L’ex-président du Burkina Faso, Blaise Compaoré, condamné pour l’assassinat de Thomas Sankara, voudrait rentrer à Ouagadougou. La famille du héros tué en 1987 y voit une insulte à la mémoire de Sankara.
L’hypothèse — presque fantaisiste — du retour de Blaise Compaoré au Burkina Faso fait beaucoup parler dans les médias burkinabés. L’ex-président, condamné à perpétuité par contumace, le 6 avril, dans le procès de l’assassinat de son prédécesseur Thomas Sankara tenterait d’obtenir une grâce présidentielle avant un hypothétique retour au pays. Si possible libre.

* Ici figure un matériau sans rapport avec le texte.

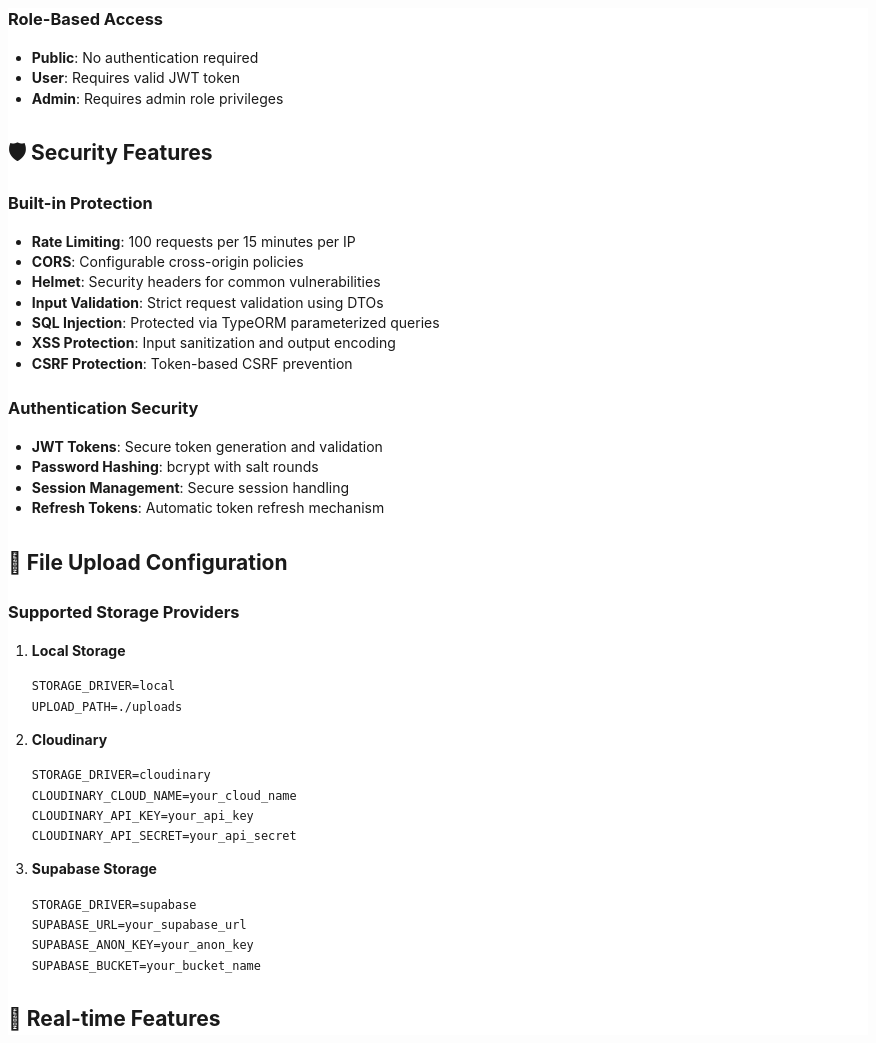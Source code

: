 ### Role-Based Access

- **Public**: No authentication required
- **User**: Requires valid JWT token
- **Admin**: Requires admin role privileges

## 🛡 Security Features

### Built-in Protection
- **Rate Limiting**: 100 requests per 15 minutes per IP
- **CORS**: Configurable cross-origin policies
- **Helmet**: Security headers for common vulnerabilities
- **Input Validation**: Strict request validation using DTOs
- **SQL Injection**: Protected via TypeORM parameterized queries
- **XSS Protection**: Input sanitization and output encoding
- **CSRF Protection**: Token-based CSRF prevention

### Authentication Security
- **JWT Tokens**: Secure token generation and validation
- **Password Hashing**: bcrypt with salt rounds
- **Session Management**: Secure session handling
- **Refresh Tokens**: Automatic token refresh mechanism

## 📁 File Upload Configuration

### Supported Storage Providers

1. **Local Storage**
   ```env
   STORAGE_DRIVER=local
   UPLOAD_PATH=./uploads
   ```

2. **Cloudinary**
   ```env
   STORAGE_DRIVER=cloudinary
   CLOUDINARY_CLOUD_NAME=your_cloud_name
   CLOUDINARY_API_KEY=your_api_key
   CLOUDINARY_API_SECRET=your_api_secret
   ```

3. **Supabase Storage**
   ```env
   STORAGE_DRIVER=supabase
   SUPABASE_URL=your_supabase_url
   SUPABASE_ANON_KEY=your_anon_key
   SUPABASE_BUCKET=your_bucket_name
   ```

## 🔄 Real-time Features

Ce n’est pas la première fois que de telles rumeurs circulent. En octobre dernier, le procès Sankara s’était ouvert après que l’ancien président Roch Marc Christian Kaboré avait annoncé son refus de négocier une quelconque amnistie pour Compaoré.
Si le procès avait failli se terminer après le coup d’Etat de janvier au Burkina Faso, la justice avait finalement repris son cours normal. Non seulement le procès s’était poursuivi, mais il s’était aussi rapidement conclu avec, entre autres, une condamnation de Compaoré.

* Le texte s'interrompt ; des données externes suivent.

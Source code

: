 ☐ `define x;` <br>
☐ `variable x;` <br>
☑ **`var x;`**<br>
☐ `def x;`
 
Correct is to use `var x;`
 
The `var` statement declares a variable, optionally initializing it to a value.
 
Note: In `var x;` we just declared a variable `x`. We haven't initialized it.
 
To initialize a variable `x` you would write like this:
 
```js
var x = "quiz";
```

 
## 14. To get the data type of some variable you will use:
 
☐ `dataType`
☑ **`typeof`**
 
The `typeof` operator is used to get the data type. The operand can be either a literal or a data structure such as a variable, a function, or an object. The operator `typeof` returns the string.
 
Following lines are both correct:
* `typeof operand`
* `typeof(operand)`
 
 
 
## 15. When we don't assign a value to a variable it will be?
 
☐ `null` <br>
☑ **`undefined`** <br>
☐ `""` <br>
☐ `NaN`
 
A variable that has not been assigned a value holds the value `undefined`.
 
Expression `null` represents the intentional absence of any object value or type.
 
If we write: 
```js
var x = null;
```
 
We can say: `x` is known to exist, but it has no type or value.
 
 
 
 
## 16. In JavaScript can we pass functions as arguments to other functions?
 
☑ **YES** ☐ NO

Reste qu’aujourd’hui, si la famille de Thomas Sankara demeure lucide quant à la difficulté d’appliquer la décision de la justice — Compaoré étant exilé en Côte d’Ivoire et protégé par Alassane Ouattara —, elle s’inquiète à nouveau de la possibilité que l’ex-chef de l’Etat soit gracié.
1/n On ne fuit jamais la justice; en tout cas, pas pour l’éternité.
Le Burkina Faso,le pays des hommes intègres, emboîte le pas au #Burundi🇧🇮 en inculpant Blaise Compaoré le présumé assassin en chef du leader panafricain Thomas Sankara, 33 ans après son assassinat. pic.twitter.com/Ka56Wjhqwl
— Appolinaire Nishirimbere (@ApolloSmile) April 15, 2021
Du secret de polichinelle à l’impunité
Désormais, il est question de l’état de santé de Blaise Compaoré. Selon Jeune Afrique, l’ancien président burkinabé aurait, selon ses proches, des soucis de mémoire et semblerait « parfois confus ». Une histoire qui ressemble à s’y méprendre au début d’une nouvelle tentative de faire regagner Ouagadougou à l’ancien dictateur, qui aurait le mal du pays.
Pour la veuve de Thomas Sankara, Mariam Sankara, si Blaise Compaoré était amnistié ou gracié, « ce serait une faute grave, qui reviendrait à légitimer l’impunité ».
Quoi qu’il en soit, les autorités militaires du Burkina Faso ne semblent pas enclines à envisager un traitement de faveur pour Compaoré. Mais ce sont surtout les demandes successives de Compaoré qui irritent. Tout autant que la protection dont le président assassin bénéficie de la part du chef de l’Etat voisin, le président ivoirien Alassane Ouattara.
Pour la chercheuse Yarri Kamara, le secret de polichinelle autour de l’identité des tueurs de Sankara montre que la justice a mis du temps avant de s’intéresser à cet assassinat. Kamara rappelle que, sous la dictature de Blaise Compaoré, les Burkinabés n’abordaient l’identité des tueurs de Sankara qu’à demi-mots.
« Dans une pièce de théâtre que j’ai regardée il y a 15 ans à Ouagadougou, un personnage sur scène criait : ‘Tout le monde sait qui a tué Sankara !’. Son homologue a répondu : ‘Vraiment ?’. Le premier personnage a marmonné : ‘Oui, c’était le paludisme’, avant que le publique n’éclate de rire », se souvient Yarri Kamara.
Désormais, la vérité a enfin éclaté. Mais l’impossibilité d’appliquer la peine à l’encontre de Compaoré empêche les familles de l’ancien président de faire leur deuil.